[Stored data entries]
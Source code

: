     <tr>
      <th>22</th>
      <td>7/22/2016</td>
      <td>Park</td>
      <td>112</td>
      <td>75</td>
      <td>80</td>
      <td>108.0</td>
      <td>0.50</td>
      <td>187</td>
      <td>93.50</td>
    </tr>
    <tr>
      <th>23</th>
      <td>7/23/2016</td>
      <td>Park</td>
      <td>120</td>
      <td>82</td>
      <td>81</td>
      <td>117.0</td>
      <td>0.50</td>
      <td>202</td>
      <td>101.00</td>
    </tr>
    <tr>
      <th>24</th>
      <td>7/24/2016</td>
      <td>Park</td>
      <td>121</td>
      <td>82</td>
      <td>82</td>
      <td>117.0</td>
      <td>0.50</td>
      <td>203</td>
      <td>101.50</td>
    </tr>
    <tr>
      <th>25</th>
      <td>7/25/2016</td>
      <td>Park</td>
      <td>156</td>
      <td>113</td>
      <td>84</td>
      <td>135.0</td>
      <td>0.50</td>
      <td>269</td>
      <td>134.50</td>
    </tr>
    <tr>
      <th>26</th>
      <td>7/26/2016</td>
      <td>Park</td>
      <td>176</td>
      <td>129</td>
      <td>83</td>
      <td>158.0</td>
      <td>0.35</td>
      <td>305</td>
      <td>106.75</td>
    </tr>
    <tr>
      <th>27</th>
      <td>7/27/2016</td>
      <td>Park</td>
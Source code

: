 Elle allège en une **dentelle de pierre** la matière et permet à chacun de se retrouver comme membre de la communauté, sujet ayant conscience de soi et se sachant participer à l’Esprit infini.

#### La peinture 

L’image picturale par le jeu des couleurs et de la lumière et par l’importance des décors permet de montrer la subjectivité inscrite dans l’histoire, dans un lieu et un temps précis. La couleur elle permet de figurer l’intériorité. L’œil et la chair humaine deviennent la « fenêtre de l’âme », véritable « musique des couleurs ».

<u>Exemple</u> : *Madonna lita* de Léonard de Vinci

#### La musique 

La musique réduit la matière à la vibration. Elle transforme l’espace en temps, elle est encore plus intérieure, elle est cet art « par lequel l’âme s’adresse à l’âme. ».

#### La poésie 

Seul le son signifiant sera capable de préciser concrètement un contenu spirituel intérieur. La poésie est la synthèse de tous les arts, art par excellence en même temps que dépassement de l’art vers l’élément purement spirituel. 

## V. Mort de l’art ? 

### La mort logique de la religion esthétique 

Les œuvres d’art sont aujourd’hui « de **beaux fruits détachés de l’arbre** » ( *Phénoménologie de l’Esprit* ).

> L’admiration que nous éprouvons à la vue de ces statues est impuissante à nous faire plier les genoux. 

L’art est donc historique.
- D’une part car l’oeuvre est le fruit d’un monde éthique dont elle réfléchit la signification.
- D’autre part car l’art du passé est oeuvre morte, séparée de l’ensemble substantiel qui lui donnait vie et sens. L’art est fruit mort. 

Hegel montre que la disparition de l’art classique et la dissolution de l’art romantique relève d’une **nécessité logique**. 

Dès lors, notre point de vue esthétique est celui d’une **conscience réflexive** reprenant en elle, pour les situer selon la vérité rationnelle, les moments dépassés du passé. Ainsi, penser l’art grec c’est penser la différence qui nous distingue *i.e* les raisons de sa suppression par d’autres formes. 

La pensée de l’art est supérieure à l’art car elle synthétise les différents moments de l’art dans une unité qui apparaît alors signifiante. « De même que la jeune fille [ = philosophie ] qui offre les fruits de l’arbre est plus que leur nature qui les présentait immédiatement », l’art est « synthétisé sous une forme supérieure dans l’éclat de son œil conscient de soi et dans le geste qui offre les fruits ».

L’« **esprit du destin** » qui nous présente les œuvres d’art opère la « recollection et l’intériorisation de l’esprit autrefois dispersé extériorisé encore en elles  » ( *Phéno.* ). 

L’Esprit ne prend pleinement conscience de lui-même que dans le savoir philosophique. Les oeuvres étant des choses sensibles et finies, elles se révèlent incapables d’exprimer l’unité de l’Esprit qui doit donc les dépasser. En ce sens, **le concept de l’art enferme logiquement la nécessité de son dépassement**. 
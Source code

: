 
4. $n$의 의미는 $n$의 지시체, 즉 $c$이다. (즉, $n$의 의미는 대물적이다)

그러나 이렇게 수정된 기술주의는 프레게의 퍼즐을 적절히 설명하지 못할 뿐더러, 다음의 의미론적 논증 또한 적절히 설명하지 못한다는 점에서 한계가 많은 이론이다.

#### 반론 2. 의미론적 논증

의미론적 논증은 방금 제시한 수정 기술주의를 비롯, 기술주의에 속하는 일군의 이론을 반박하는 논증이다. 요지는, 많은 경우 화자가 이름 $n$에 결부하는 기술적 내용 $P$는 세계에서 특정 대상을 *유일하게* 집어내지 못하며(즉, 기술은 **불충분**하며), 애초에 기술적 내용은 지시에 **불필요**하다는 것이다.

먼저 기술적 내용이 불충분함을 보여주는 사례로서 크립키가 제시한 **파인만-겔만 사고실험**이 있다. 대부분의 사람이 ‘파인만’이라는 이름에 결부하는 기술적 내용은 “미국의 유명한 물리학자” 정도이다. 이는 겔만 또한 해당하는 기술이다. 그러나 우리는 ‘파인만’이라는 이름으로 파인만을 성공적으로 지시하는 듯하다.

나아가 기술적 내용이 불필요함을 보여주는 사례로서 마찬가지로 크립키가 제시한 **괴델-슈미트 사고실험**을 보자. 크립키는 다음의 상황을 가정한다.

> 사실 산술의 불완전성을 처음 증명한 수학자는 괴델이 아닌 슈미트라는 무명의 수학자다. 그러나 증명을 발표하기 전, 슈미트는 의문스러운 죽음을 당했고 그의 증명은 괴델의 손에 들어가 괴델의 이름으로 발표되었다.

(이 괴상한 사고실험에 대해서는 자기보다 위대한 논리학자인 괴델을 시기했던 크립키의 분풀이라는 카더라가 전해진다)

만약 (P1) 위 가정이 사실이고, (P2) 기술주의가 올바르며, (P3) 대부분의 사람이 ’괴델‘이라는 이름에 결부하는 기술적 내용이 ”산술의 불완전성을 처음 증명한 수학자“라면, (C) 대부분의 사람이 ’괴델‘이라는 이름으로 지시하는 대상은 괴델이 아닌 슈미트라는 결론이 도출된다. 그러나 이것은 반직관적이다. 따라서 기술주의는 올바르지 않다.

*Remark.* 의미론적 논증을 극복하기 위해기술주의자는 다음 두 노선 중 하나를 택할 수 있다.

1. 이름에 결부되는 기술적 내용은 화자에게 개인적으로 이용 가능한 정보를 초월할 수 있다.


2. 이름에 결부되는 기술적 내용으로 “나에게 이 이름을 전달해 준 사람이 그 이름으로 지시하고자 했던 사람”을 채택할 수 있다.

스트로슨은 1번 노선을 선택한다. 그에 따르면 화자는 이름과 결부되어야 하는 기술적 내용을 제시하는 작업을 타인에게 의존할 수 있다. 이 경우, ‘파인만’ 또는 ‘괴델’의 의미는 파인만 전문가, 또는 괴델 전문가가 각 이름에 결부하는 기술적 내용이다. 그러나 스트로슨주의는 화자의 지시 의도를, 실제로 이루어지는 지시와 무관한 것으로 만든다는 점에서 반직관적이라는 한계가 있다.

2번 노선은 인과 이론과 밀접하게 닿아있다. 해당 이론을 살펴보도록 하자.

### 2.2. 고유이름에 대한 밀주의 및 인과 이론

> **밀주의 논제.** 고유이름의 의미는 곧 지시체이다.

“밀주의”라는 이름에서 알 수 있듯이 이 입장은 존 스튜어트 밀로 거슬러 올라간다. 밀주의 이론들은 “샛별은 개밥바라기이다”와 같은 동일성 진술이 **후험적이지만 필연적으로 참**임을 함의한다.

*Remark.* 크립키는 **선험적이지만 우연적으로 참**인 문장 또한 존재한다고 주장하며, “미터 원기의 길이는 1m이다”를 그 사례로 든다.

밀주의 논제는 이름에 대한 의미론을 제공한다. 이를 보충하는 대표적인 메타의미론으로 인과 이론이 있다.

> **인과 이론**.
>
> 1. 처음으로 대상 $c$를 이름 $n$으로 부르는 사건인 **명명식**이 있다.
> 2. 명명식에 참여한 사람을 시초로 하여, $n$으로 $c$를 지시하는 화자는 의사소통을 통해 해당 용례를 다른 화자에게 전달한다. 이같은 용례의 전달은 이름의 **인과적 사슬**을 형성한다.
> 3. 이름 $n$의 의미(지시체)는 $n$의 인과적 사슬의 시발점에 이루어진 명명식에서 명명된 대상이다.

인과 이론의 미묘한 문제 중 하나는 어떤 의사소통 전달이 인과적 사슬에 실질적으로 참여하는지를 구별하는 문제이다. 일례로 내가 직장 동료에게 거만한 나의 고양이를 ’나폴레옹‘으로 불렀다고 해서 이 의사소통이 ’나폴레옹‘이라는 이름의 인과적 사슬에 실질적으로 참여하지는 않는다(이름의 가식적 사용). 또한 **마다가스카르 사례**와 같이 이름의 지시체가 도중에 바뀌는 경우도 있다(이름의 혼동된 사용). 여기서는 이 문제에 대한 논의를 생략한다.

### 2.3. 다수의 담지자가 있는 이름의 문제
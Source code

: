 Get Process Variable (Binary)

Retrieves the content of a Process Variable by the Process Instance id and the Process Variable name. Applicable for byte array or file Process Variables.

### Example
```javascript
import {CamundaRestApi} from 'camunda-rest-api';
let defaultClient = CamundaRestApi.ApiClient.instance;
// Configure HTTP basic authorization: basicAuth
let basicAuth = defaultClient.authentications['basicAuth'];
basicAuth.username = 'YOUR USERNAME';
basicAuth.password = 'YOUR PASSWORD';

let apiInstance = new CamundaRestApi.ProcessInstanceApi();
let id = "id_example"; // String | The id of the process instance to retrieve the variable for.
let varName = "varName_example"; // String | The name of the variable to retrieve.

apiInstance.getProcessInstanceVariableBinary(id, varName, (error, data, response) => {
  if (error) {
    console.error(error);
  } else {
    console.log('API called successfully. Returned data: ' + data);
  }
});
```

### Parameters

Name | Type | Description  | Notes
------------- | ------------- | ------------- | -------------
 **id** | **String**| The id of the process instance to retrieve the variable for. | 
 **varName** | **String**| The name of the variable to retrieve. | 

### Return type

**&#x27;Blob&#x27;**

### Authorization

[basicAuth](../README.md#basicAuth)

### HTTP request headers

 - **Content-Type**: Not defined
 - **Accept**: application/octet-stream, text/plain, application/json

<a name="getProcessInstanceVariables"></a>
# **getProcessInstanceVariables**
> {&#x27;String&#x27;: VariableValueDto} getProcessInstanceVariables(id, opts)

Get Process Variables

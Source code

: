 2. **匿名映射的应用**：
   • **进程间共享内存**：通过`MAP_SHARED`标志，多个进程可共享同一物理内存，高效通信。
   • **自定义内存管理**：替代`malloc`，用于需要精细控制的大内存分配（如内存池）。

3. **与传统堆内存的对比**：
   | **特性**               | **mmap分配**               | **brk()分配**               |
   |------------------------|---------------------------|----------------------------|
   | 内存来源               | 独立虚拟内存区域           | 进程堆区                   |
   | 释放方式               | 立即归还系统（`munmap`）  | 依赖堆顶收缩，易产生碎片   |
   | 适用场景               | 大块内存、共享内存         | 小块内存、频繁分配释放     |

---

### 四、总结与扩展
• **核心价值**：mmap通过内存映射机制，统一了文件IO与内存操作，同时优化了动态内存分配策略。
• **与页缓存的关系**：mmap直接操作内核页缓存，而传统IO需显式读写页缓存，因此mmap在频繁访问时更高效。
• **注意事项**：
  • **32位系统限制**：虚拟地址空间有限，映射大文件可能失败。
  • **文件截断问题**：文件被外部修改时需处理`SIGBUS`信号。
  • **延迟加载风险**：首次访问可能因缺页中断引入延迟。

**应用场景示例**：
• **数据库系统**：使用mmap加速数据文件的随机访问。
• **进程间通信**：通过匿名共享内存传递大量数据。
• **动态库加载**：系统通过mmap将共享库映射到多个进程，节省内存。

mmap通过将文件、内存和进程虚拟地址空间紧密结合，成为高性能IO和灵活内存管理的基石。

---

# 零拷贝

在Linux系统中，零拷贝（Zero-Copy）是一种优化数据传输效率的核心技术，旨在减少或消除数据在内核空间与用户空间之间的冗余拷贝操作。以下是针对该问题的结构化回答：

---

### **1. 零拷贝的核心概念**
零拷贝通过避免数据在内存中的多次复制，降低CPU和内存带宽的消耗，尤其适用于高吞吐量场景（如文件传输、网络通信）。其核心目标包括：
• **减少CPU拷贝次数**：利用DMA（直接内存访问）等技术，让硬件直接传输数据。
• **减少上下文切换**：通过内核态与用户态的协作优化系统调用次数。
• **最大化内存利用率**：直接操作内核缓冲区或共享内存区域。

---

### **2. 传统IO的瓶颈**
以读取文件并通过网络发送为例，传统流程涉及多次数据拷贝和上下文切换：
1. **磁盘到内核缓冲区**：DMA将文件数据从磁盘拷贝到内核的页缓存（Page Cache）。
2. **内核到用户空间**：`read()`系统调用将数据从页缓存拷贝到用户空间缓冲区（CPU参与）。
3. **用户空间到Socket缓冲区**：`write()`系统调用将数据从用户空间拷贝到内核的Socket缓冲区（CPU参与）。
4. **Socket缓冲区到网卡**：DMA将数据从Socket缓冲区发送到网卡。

Task goal -> Copy exactly the line containing "mmap通过将文件、内存和进" and every line after it, ending with the last line of the records above.

Exercise output ->
mmap通过将文件、内存和进程虚拟地址空间紧密结合，成为高性能IO和灵活内存管理的基石。

---

# 零拷贝

在Linux系统中，零拷贝（Zero-Copy）是一种优化数据传输效率的核心技术，旨在减少或消除数据在内核空间与用户空间之间的冗余拷贝操作。以下是针对该问题的结构化回答：

---

### **1. 零拷贝的核心概念**
零拷贝通过避免数据在内存中的多次复制，降低CPU和内存带宽的消耗，尤其适用于高吞吐量场景（如文件传输、网络通信）。其核心目标包括：
• **减少CPU拷贝次数**：利用DMA（直接内存访问）等技术，让硬件直接传输数据。
• **减少上下文切换**：通过内核态与用户态的协作优化系统调用次数。
• **最大化内存利用率**：直接操作内核缓冲区或共享内存区域。

---

### **2. 传统IO的瓶颈**
以读取文件并通过网络发送为例，传统流程涉及多次数据拷贝和上下文切换：
1. **磁盘到内核缓冲区**：DMA将文件数据从磁盘拷贝到内核的页缓存（Page Cache）。
2. **内核到用户空间**：`read()`系统调用将数据从页缓存拷贝到用户空间缓冲区（CPU参与）。
3. **用户空间到Socket缓冲区**：`write()`系统调用将数据从用户空间拷贝到内核的Socket缓冲区（CPU参与）。
4. **Socket缓冲区到网卡**：DMA将数据从Socket缓冲区发送到网卡。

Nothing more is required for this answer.